Saved entries:
* * * * * * * * *
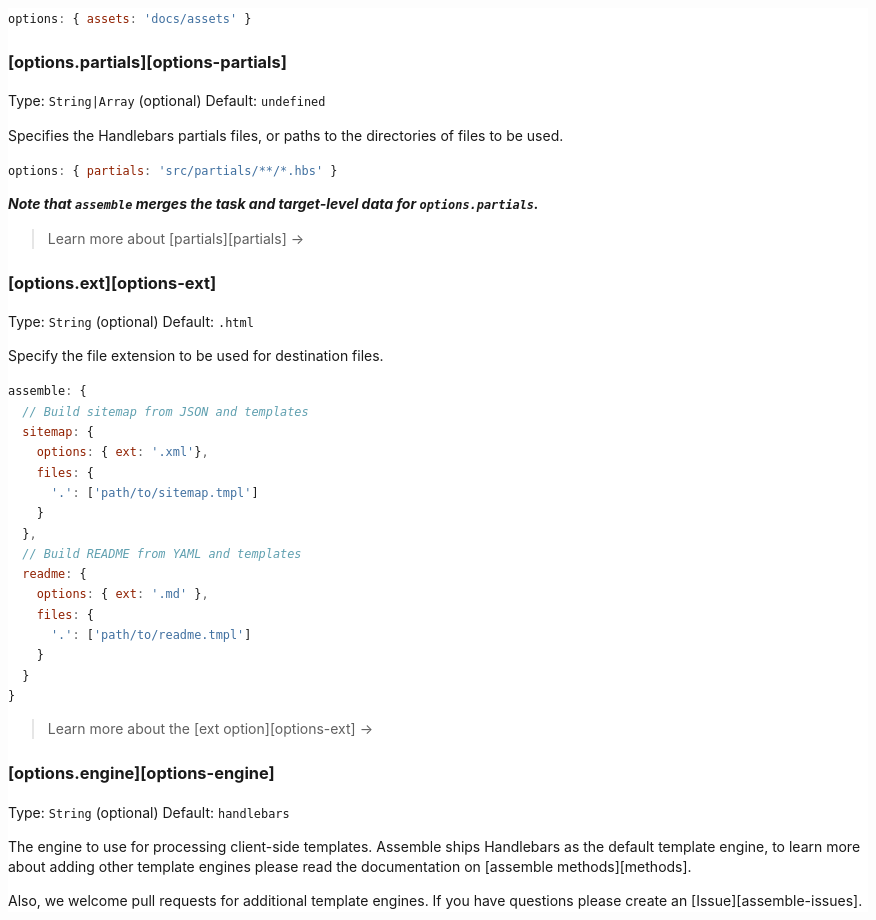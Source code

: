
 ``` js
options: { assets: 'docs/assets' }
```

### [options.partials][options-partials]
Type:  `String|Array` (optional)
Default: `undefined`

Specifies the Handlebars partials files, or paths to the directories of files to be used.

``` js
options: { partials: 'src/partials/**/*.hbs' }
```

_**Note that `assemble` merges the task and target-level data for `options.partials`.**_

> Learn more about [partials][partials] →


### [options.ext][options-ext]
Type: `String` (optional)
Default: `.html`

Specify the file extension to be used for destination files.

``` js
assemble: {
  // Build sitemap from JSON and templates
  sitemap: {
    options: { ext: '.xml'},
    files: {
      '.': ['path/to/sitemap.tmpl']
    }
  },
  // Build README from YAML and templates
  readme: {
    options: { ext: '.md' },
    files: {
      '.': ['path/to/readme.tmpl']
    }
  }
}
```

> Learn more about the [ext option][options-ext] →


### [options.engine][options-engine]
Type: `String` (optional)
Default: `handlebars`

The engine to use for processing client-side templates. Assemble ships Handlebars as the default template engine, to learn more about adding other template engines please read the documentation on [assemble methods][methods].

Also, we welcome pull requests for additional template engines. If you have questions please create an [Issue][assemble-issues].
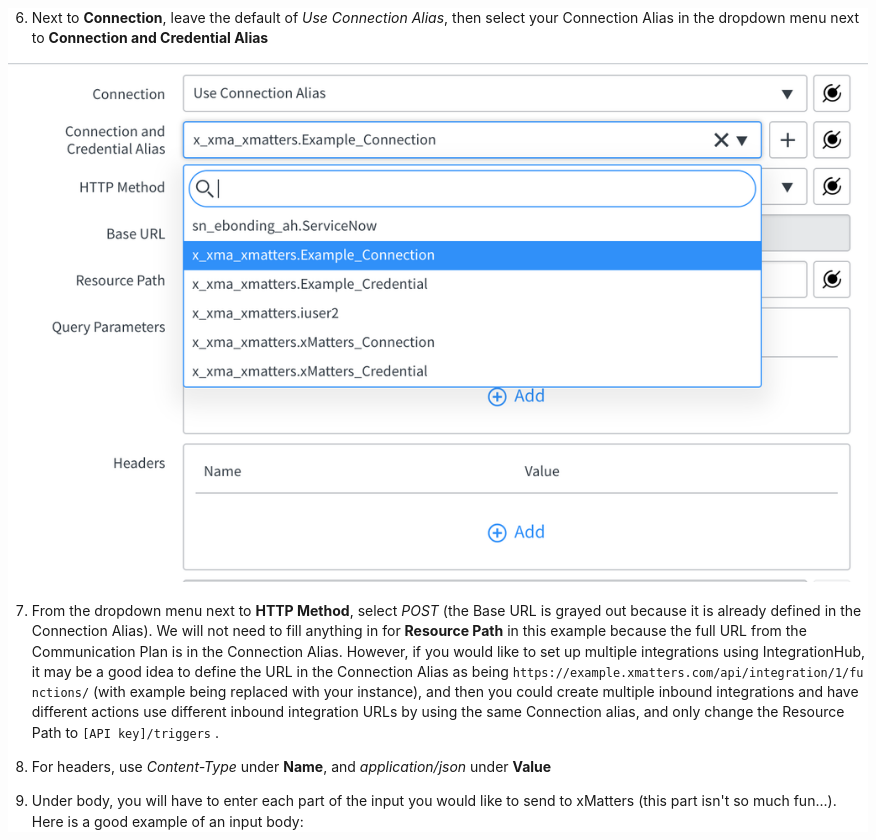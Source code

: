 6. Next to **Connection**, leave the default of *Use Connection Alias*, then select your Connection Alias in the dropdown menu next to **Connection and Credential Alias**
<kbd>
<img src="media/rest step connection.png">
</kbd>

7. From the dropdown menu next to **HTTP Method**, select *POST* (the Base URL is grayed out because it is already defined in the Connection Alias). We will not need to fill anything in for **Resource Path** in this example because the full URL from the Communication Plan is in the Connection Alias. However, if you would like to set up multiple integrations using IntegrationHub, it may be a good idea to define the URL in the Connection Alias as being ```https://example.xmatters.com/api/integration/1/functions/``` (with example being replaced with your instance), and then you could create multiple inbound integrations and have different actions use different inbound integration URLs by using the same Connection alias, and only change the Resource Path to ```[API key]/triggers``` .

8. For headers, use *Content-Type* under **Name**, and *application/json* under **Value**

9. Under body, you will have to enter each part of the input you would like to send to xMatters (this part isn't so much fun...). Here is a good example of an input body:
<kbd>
* * * * * * * * *
• REQUIREMENT:
Please reproduce the entries above line by line, exactly, leaving out each image.

• SOLUTION TO THIS PROBLEM:
Source code

:
 ``` js
options: { assets: 'docs/assets' }
```

### [options.partials][options-partials]
Type:  `String|Array` (optional)
Default: `undefined`

Specifies the Handlebars partials files, or paths to the directories of files to be used.

``` js
options: { partials: 'src/partials/**/*.hbs' }
```

_**Note that `assemble` merges the task and target-level data for `options.partials`.**_

> Learn more about [partials][partials] →


### [options.ext][options-ext]
Type: `String` (optional)
Default: `.html`

Specify the file extension to be used for destination files.

``` js
assemble: {
  // Build sitemap from JSON and templates
  sitemap: {
    options: { ext: '.xml'},
    files: {
      '.': ['path/to/sitemap.tmpl']
    }
  },
  // Build README from YAML and templates
  readme: {
    options: { ext: '.md' },
    files: {
      '.': ['path/to/readme.tmpl']
    }
  }
}
```

> Learn more about the [ext option][options-ext] →


### [options.engine][options-engine]
Type: `String` (optional)
Default: `handlebars`

The engine to use for processing client-side templates. Assemble ships Handlebars as the default template engine, to learn more about adding other template engines please read the documentation on [assemble methods][methods].

Also, we welcome pull requests for additional template engines. If you have questions please create an [Issue][assemble-issues].
Source code

: 6. Next to **Connection**, leave the default of *Use Connection Alias*, then select your Connection Alias in the dropdown menu next to **Connection and Credential Alias**
<kbd>
<img src="media/rest step connection.png">
</kbd>

7. From the dropdown menu next to **HTTP Method**, select *POST* (the Base URL is grayed out because it is already defined in the Connection Alias). We will not need to fill anything in for **Resource Path** in this example because the full URL from the Communication Plan is in the Connection Alias. However, if you would like to set up multiple integrations using IntegrationHub, it may be a good idea to define the URL in the Connection Alias as being ```https://example.xmatters.com/api/integration/1/functions/``` (with example being replaced with your instance), and then you could create multiple inbound integrations and have different actions use different inbound integration URLs by using the same Connection alias, and only change the Resource Path to ```[API key]/triggers``` .

8. For headers, use *Content-Type* under **Name**, and *application/json* under **Value**

9. Under body, you will have to enter each part of the input you would like to send to xMatters (this part isn't so much fun...). Here is a good example of an input body:
<kbd>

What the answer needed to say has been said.